Treatment Approaches

Treatment depends heavily on the underlying cause. Group 2 patients need their heart failure or valve disease addressed. Group 3 patients benefit from treating the lung disease and supplemental oxygen. Group 4 patients with clot-related disease may be candidates for surgery.

Medications for PAH (Group 1)

Three signaling pathways in the body regulate how pulmonary arteries relax and constrict, and approved medications target each one. One class of drugs mimics a natural substance called prostacyclin, which widens blood vessels and prevents cells from clumping. Another class blocks a protein called endothelin that causes arteries to tighten. A third class works through the nitric oxide pathway, helping the smooth muscle in artery walls relax. Many patients take medications from two or even all three pathways simultaneously, a strategy called combination therapy that has improved outcomes significantly over the past two decades.

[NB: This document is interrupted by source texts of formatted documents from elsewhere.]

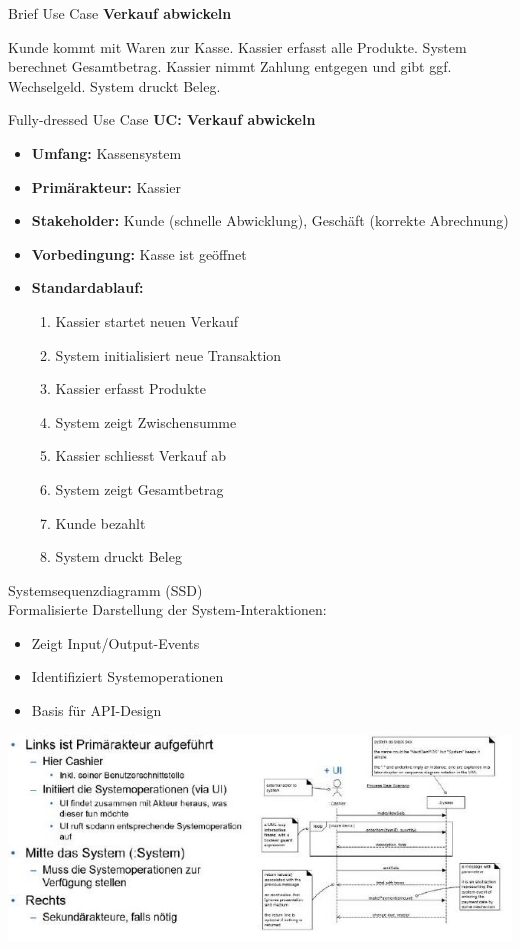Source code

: \begin{example2}{Brief Use Case}
\textbf{Verkauf abwickeln}

Kunde kommt mit Waren zur Kasse. Kassier erfasst alle Produkte. System berechnet Gesamtbetrag. Kassier nimmt Zahlung entgegen und gibt ggf. Wechselgeld. System druckt Beleg.
\end{example2}

\begin{example2}{Fully-dressed Use Case}
\textbf{UC: Verkauf abwickeln}
\begin{itemize}
    \item \textbf{Umfang:} Kassensystem
    \item \textbf{Primärakteur:} Kassier
    \item \textbf{Stakeholder:} Kunde (schnelle Abwicklung), Geschäft (korrekte Abrechnung)
    \item \textbf{Vorbedingung:} Kasse ist geöffnet
    \item \textbf{Standardablauf:}
    \begin{enumerate}
        \item Kassier startet neuen Verkauf
        \item System initialisiert neue Transaktion
        \item Kassier erfasst Produkte
        \item System zeigt Zwischensumme
        \item Kassier schliesst Verkauf ab
        \item System zeigt Gesamtbetrag
        \item Kunde bezahlt
        \item System druckt Beleg
    \end{enumerate}
\end{itemize}
\end{example2}

\begin{concept}{Systemsequenzdiagramm (SSD)}\\
Formalisierte Darstellung der System-Interaktionen:
\begin{itemize}
    \item Zeigt Input/Output-Events
    \item Identifiziert Systemoperationen
    \item Basis für API-Design
\end{itemize}
\includegraphics[width=\linewidth]{images/2024_12_29_0d1d7b5551ea1b4b41bdg-06}
\end{concept}

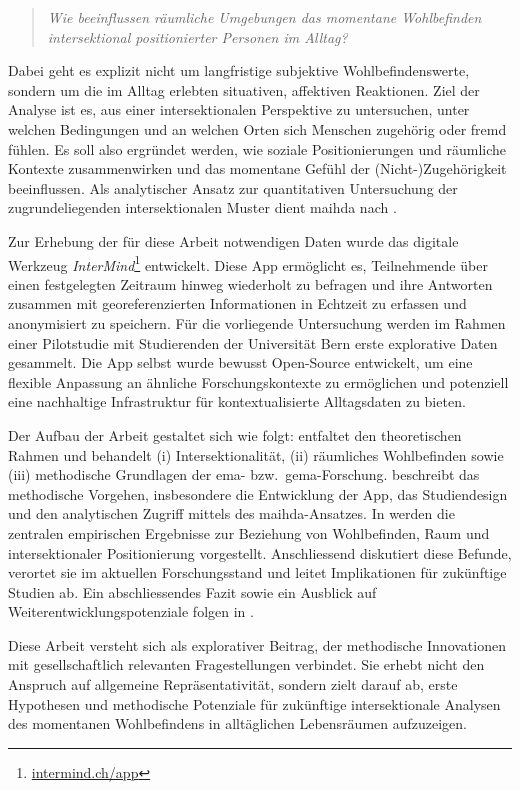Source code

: \begin{quote}
\emph{Wie beeinflussen räumliche Umgebungen das momentane Wohlbefinden intersektional positionierter Personen im Alltag?}
\end{quote}

Dabei geht es explizit nicht um langfristige subjektive Wohlbefindenswerte, sondern um die im Alltag erlebten situativen, affektiven Reaktionen. Ziel der Analyse ist es, aus einer intersektionalen Perspektive zu untersuchen, unter welchen Bedingungen und an welchen Orten sich Menschen zugehörig oder fremd fühlen. Es soll also ergründet werden, wie soziale Positionierungen und räumliche Kontexte zusammenwirken und das momentane Gefühl der (Nicht-)Zugehörigkeit beeinflussen. Als analytischer Ansatz zur quantitativen Untersuchung der zugrundeliegenden intersektionalen Muster dient \gls{maihda} nach \textcite{grossModellingIntersectionalityQuantitative2023}.

Zur Erhebung der für diese Arbeit notwendigen Daten wurde das digitale Werkzeug \emph{InterMind}\footnote{\href{https://intermind.ch/app}{intermind.ch/app}} entwickelt. Diese App ermöglicht es, Teilnehmende über einen festgelegten Zeitraum hinweg wiederholt zu befragen und ihre Antworten zusammen mit georeferenzierten Informationen in Echtzeit zu erfassen und anonymisiert zu speichern. Für die vorliegende Untersuchung werden im Rahmen einer Pilotstudie mit Studierenden der Universität Bern erste explorative Daten gesammelt. Die App selbst wurde bewusst Open-Source entwickelt, um eine flexible Anpassung an ähnliche Forschungskontexte zu ermöglichen und potenziell eine nachhaltige Infrastruktur für kontextualisierte Alltagsdaten zu bieten.


Der Aufbau der Arbeit gestaltet sich wie folgt:  entfaltet den theoretischen Rahmen und behandelt (i) Intersektionalität, (ii) räumliches Wohlbefinden sowie (iii) methodische Grundlagen der \gls{ema}- bzw.\ \gls{gema}-Forschung.  beschreibt das methodische Vorgehen, insbesondere die Entwicklung der App, das Studiendesign und den analytischen Zugriff mittels des \gls{maihda}-Ansatzes. In  werden die zentralen empirischen Ergebnisse zur Beziehung von Wohlbefinden, Raum und intersektionaler Positionierung vorgestellt. Anschliessend diskutiert  diese Befunde, verortet sie im aktuellen Forschungsstand und leitet Implikationen für zukünftige Studien ab. Ein abschliessendes Fazit sowie ein Ausblick auf Weiterentwicklungspotenziale folgen in .


Diese Arbeit versteht sich als explorativer Beitrag, der methodische Innovationen mit gesellschaftlich relevanten Fragestellungen verbindet. Sie erhebt nicht den Anspruch auf allgemeine Repräsentativität, sondern zielt darauf ab, erste Hypothesen und methodische Potenziale für zukünftige intersektionale Analysen des momentanen Wohlbefindens in alltäglichen Lebensräumen aufzuzeigen.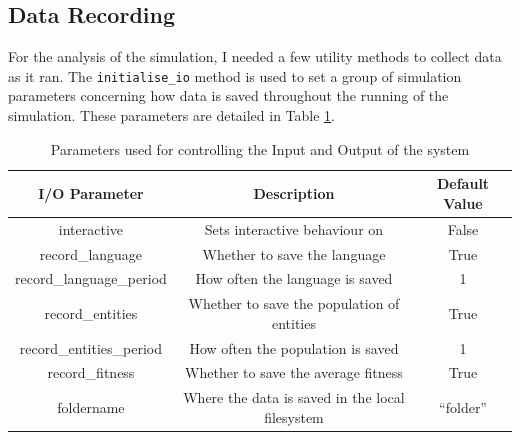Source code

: \documentclass[12pt,a4paper,twoside,openright]{report}
\begin{document}

\subsection{Data Recording}

For the analysis of the simulation, I needed a few utility methods to collect data as it ran. The \texttt{initialise\_io} method is used to set a group of simulation parameters concerning how data is saved throughout the running of the simulation. These parameters are detailed in Table \ref{table:io-params}.

\begin{table}[t]
\centering
 \begin{tabular}{ c | c | c}
 \bf{I/O Parameter} & \bf{Description} & \bf{Default Value} \\ [0.5ex] 
 \hline
interactive & Sets interactive behaviour on & False \\
record\_language & Whether to save the language & True \\
record\_language\_period & How often the language is saved & 1 \\
record\_entities & Whether to save the population of entities & True \\
record\_entities\_period & How often the population is saved & 1 \\
record\_fitness & Whether to save the average fitness & True \\
foldername & Where the data is saved in the local filesystem & ``folder'' \\
\end{tabular}
\caption{Parameters used for controlling the Input and Output of the system}
\label{table:io-params}
\end{table}
\end{document}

Surgery for Chronic Blood Clots

For Group 4 patients whose clots are located in the larger, more accessible pulmonary arteries, a procedure called pulmonary endarterectomy can physically remove the clot material. It is a complex surgery, but outcomes are strong: patients who survive the procedure have a five-year survival rate around 90%, compared to a 60% to 70% one-year death rate for symptomatic patients left untreated. For clots that are too deep in the arteries for surgery, balloon procedures and targeted medications offer alternatives.

Survival and Outlook

Before modern treatments became available in the 1980s, only about 36% of people with PAH survived five years. Current therapies have dramatically improved that picture. Recent data from specialized centers show one-year survival around 96% and five-year survival near 87%, though these numbers vary considerably depending on the specific cause. Patients whose PAH is linked to congenital heart disease tend to fare better, with five-year survival around 74%. Those with connective tissue diseases like scleroderma face a harder road, with five-year survival closer to 43%.

Early detection makes a meaningful difference. Patients diagnosed before the right side of the heart starts failing respond better to treatment and maintain a higher quality of life. Risk scoring tools now help doctors tailor treatment intensity to each patient’s profile, escalating therapy quickly for those at higher risk rather than taking a wait-and-see approach.